Sur le côté droit, il fait régner la loi de la montée incisive et du centre précis. Mais il n’en reste pas moins un défenseur de grand talent. Vaillant et généreux, toujours solide, jamais pris en défaut, Darijo Srna fait partie des meilleurs arrières latéraux d’Europe. Par son expérience, le Croate guide alors son club vers ses titres de champion en 2010, 2011, 2012, 2013 et 2014. 5 titres consécutifs qui contribuent à forger sa réputation de légende vivante en Ukraine. Srna s’impose comme un modèle de longévité. Il fait partie de ses joueurs qui se bonifient avec l’âge. Les années passent mais la précision de ses centres reste. En 2012 – 2013, Srna offre 15 passes décisives en championnat. Il en donnera 10 la saison suivante. Le Croate est un arrière moderne.

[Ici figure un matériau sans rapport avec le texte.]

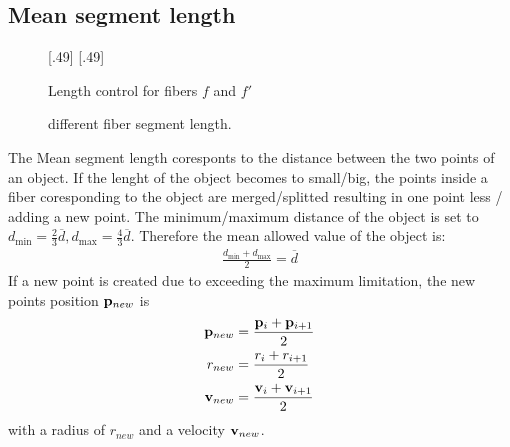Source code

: \subsection{Mean segment length}
% 
\begin{figure}[!t]
    \centering
    \def\tikzwidth{.45\textwidth}
    [.49\textwidth]{
    }
    [.49\textwidth]{
    }
	\caption{Length control for fibers $f$ and $f'$}
	\label{fig:merge_split}
\end{figure}
% 
% 
\begin{figure}[!t]
    \centering
    \def\tikzwidth{0.75\textwidth}
    \tikzset{external/export next=false}
	\caption{different fiber segment length.}
	\label{fig:model_length}
\end{figure}
% 
The Mean segment length coresponts to the distance between the two points of an object.
If the lenght of the object becomes to small/big, the points inside a fiber coresponding to the object are merged/splitted resulting in one point less / adding a new point.
The minimum/maximum distance of the object is set to $d_{\min} = \frac{2}{3} \overline{d}, d_{\max} = \frac{4}{3}\overline{d}$.
Therefore the mean allowed value of the object is:
\begin{align}
\frac{d_{\min} + d_{\max}}{2} = \overline{d}
\end{align}
% 
If a new point is created due to exceeding the maximum limitation, the new points position $\mathbf{p}_{new}$ is 
\begin{align}
\begin{split}
\mathbf{p}_{new} &= \frac{\mathbf{p}_{i} + \mathbf{p}_{i+1}}{2}\\
r_{new} &= \frac{r_{i} + r_{i+1}}{2}\\
\mathbf{v}_{new} &= \frac{\mathbf{v}_{i} + \mathbf{v}_{i+1}}{2}
\end{split}
\end{align}
with a radius of $r_{new}$ and a velocity $\mathbf{v}_{new}$.
% 
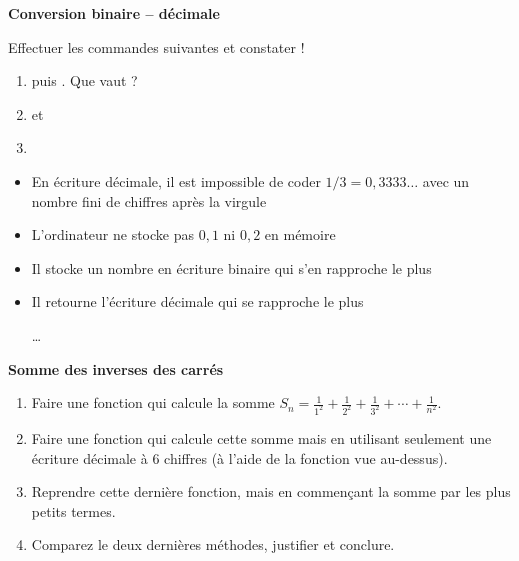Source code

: \begin{frame}

\hfill\hfill\textbf{Conversion binaire -- décimale}

\begin{tp}
Effectuer les commandes suivantes et constater !
\begin{enumerate}
  \item {} puis . Que vaut  ?
  \item {} \quad et \quad  {} 
  \item {}
\end{enumerate}  
\end{tp}

\pause

\begin{itemize}

  \item En écriture décimale, il est impossible de coder $1/3 = 0,3333\ldots$ avec un nombre fini
de chiffres après la virgule
\pause
  \item L'ordinateur ne stocke pas $0,1$ ni $0,2$ en mémoire
\pause
  \item Il stocke un nombre en écriture binaire qui s'en rapproche le plus
\pause  
  \item Il retourne l'écriture décimale qui se rapproche le plus
 \centerline{\ldots}
\end{itemize}

\end{frame}
 
\begin{frame}

\hfill\hfill\textbf{Somme des inverses des carrés}

\begin{tp}
\begin{enumerate}
  \item Faire une fonction qui calcule la somme $S_n = \frac{1}{1^2} + \frac{1}{2^2}+\frac{1}{3^2}+\cdots + \frac{1}{n^2}$.

  \item Faire une fonction qui calcule cette somme mais en utilisant seulement une écriture décimale à $6$ chiffres 
  (à l'aide de la fonction  vue au-dessus).
  
  \item Reprendre cette dernière fonction, mais en commençant la somme par les plus petits termes.
  
  \item Comparez le deux dernières méthodes, justifier et conclure.
\end{enumerate}  
\end{tp}
\end{frame}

Premier contre-attaquant de son équipe, par sa présence dans le couloir il permet à ses ailiers de participer à la construction et leur offre la possibilité d’être au cœur du jeu ou dans la surface de réparation. Avec la Croatie, Darijo Srna connait des aventures plus décevantes. Toujours difficile à jouer, sa sélection n’arrive pas pour autant à sortir des phases de groupe de l’Euro 2012 et de la Coupe du monde 2014. Alors peut-être que pour sa dernière compétition avec sa sélection, Darijo Srna installera la Croatie comme l’un des outsiders les plus sérieux de l’Euro, comme en 2008. Vieux briscard aux jambes et à l’énergie d’un jeune espoir, Darijo Srna reste un joueur que l’on aime voir jouer. A 34 ans, le latéral croate fait partie des individualités pour lesquelles on apprécie le football. Elégant, racé, vaillant, fidèle, le joueur du Chakhtar est un modèle de longévité. Une légende du football dont on ne parle pas assez. Un sportif hors du commun au parcours à la hauteur de son talent. Les médias évoquent souvent Modric et Rakitic, mais l’âme de cette équipe croate, il n’est pas en douter qu’elle se nomme Darijo Srna.